'Liberal' Taylor Swift to Perform in China at Event Linked to Communist Party
Singer will be performing to a backdrop of pro-democracy protests in Hong Kong
"Liberal" popstar Taylor Swift is to perform in China at an event with links to the ruling Communist Party amid violent pro-democracy protests against the Chinese-controlled government in Hong Kong.
Singer Swift will be performing at the main promotional gig for Singles’ Day - the country’s biggest shopping day, similar to the West's Black Friday.
The event is hosted by China's equivalent to Amazon; Alibaba - the country's largest retailer that works closely with the Chinese government.
American superstar Swift will be cozying up to some of China’s biggest power players by agreeing to perform at the annual live concert in Shanghai on November 10.
Alibaba's Singles’ Day show typically draws international pop stars and celebrities who are eager to lend their fame to help boost the visibility of China’s largest e-commerce retailer.

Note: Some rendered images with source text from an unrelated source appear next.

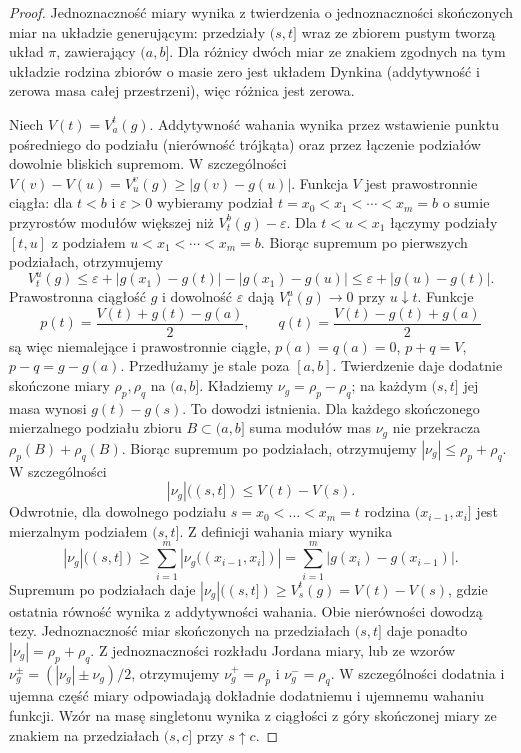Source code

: \begin{proof}
Jednoznaczność miary wynika z twierdzenia o jednoznaczności
skończonych miar na układzie generującym: przedziały $(s,t]$
wraz ze zbiorem pustym tworzą układ $\pi$, zawierający $(a,b]$.
Dla różnicy dwóch miar ze znakiem zgodnych na tym układzie
rodzina zbiorów o masie zero jest układem Dynkina
(addytywność i zerowa masa całej przestrzeni), więc różnica
jest zerowa.

Niech $V(t)=V_a^t(g)$. Addytywność wahania wynika przez
wstawienie punktu pośredniego do podziału (nierówność trójkąta)
oraz przez łączenie podziałów dowolnie bliskich supremom.
W szczególności $V(v)-V(u)=V_u^v(g)\ge|g(v)-g(u)|$.
Funkcja $V$ jest prawostronnie ciągła: dla $t<b$ i $\varepsilon>0$
wybieramy podział $t=x_0<x_1<\cdots<x_m=b$ o sumie przyrostów
modułów większej niż $V_t^b(g)-\varepsilon$.
Dla $t<u<x_1$ łączymy podziały $[t,u]$ z podziałem
$u<x_1<\cdots<x_m=b$. Biorąc supremum po pierwszych podziałach,
otrzymujemy
\[
 V_t^u(g)\le\varepsilon+|g(x_1)-g(t)|-|g(x_1)-g(u)|
 \le\varepsilon+|g(u)-g(t)|.
\]
Prawostronna ciągłość $g$ i dowolność $\varepsilon$ dają
$V_t^u(g)\to0$ przy $u\downarrow t$.
Funkcje
\[
 p(t)=\frac{V(t)+g(t)-g(a)}2,\qquad
 q(t)=\frac{V(t)-g(t)+g(a)}2
\]
są więc niemalejące i prawostronnie ciągłe, $p(a)=q(a)=0$,
$p+q=V$, $p-q=g-g(a)$. Przedłużamy je stale poza $[a,b]$.
Twierdzenie 
daje dodatnie skończone miary $\rho_p,\rho_q$ na $(a,b]$.
Kładziemy $\nu_g=\rho_p-\rho_q$; na każdym $(s,t]$
jej masa wynosi $g(t)-g(s)$. To dowodzi istnienia.
Dla każdego skończonego mierzalnego podziału
zbioru $B\subset(a,b]$ suma modułów mas
$\nu_g$ nie przekracza $\rho_p(B)+\rho_q(B)$.
Biorąc supremum po podziałach, otrzymujemy
$|\nu_g|\le\rho_p+\rho_q$. W szczególności
\[
 |\nu_g|((s,t])\le V(t)-V(s).
\]
Odwrotnie, dla dowolnego podziału
$s=x_0<\dots<x_m=t$ rodzina $(x_{i-1},x_i]$
jest mierzalnym podziałem $(s,t]$. Z definicji
wahania miary wynika
\[
 |\nu_g|((s,t])\ge
 \sum_{i=1}^m|\nu_g((x_{i-1},x_i])|
 =\sum_{i=1}^m|g(x_i)-g(x_{i-1})|.
\]
Supremum po podziałach daje
$|\nu_g|((s,t])\ge V_s^t(g)=V(t)-V(s)$,
gdzie ostatnia równość wynika z addytywności
wahania. Obie nierówności dowodzą tezy.
Jednoznaczność miar skończonych na przedziałach
$(s,t]$ daje ponadto $|\nu_g|=\rho_p+\rho_q$.
Z jednoznaczności rozkładu Jordana miary, lub
ze wzorów $\nu_g^\pm=(|\nu_g|\pm\nu_g)/2$,
otrzymujemy $\nu_g^+=\rho_p$ i $\nu_g^-=\rho_q$.
W szczególności dodatnia i ujemna część miary
odpowiadają dokładnie dodatniemu i ujemnemu
wahaniu funkcji. Wzór na masę singletonu wynika z ciągłości z góry
skończonej miary ze znakiem na przedziałach $(s,c]$
przy $s\uparrow c$.


\end{proof}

Last year, Singles’ Day generated a whopping $30.2 billion in sales in a 24-hour period, according to Alibaba.
The e-commerce giant, co-founded by Jack Ma, is a major promoter of Single’s Day and has enlisted major stars to help jump-start consumer enthusiasm, according to Breitbart.
In past years, celebrities including actresses Nicole Kidman and Scarlett Johansson, as well as athletes Kobe Bryant and David Beckham have appeared at the annual concert event.
The multiple Grammy Award-winning @taylorswift13 will perform at Alibaba’s 11.11 Countdown Gala – a live show hosted by Alibaba’s video streaming platform Youku that runs in the hours leading up to the world’s biggest shopping day of the year. https://t.co/OEXXQI1Avh— Alibaba Group (@AlibabaGroup) October 28, 2019
This year, Swift is expected to join a lineup of Asian stars including G.E.M., Lay Zhang, Hua Chenyu, and Kana Hanazawa.
The American pop singer signed a worldwide recording agreement last year with Universal Music Group.
China’s Tencent has reportedly been in talks to acquire a 10 percent stake in UMG, which is owned by Vivendi.
Swift’s albums are immensely popular among Chinese consumers.
Chinese sales of her latest album, “Lover,” even outpaced U.S. sales in its first week of release, with one million combined total streams, downloads, and sales.
While the U.S. entertainment industry was once eager to buddy up with China, their close business relationship has come under scrutiny in recent months in the wake of pro-democracy demonstrations in Hong Kong.
Hollywood is facing criticism that it censors content in order to please China’s authoritarian Communist Party, which imposes strict controls on which foreign titles can be released locally.
Chinese companies like Alibaba operate in close cooperation with Beijing.
Earlier this year, it was reported that Alibaba was behind a popular digital app titled “Study to Make China Strong,” which feeds users Communist Party propaganda.
Back home in the United States, Swift has been vocalizing her newly found love for the Democratic Party and exercising her fondness for Hollywood's favorite free publicity trick - Trump-bashing.
In August, Swift vowed to "do everything I can for 2020," pledging to use her "influence" against President Donald Trump and his "disgusting rhetoric."
“We’re a democracy – at least, we’re supposed to be – where you’re allowed to disagree, dissent, debate,” she said.
“I really think that [Trump] thinks this is an autocracy.”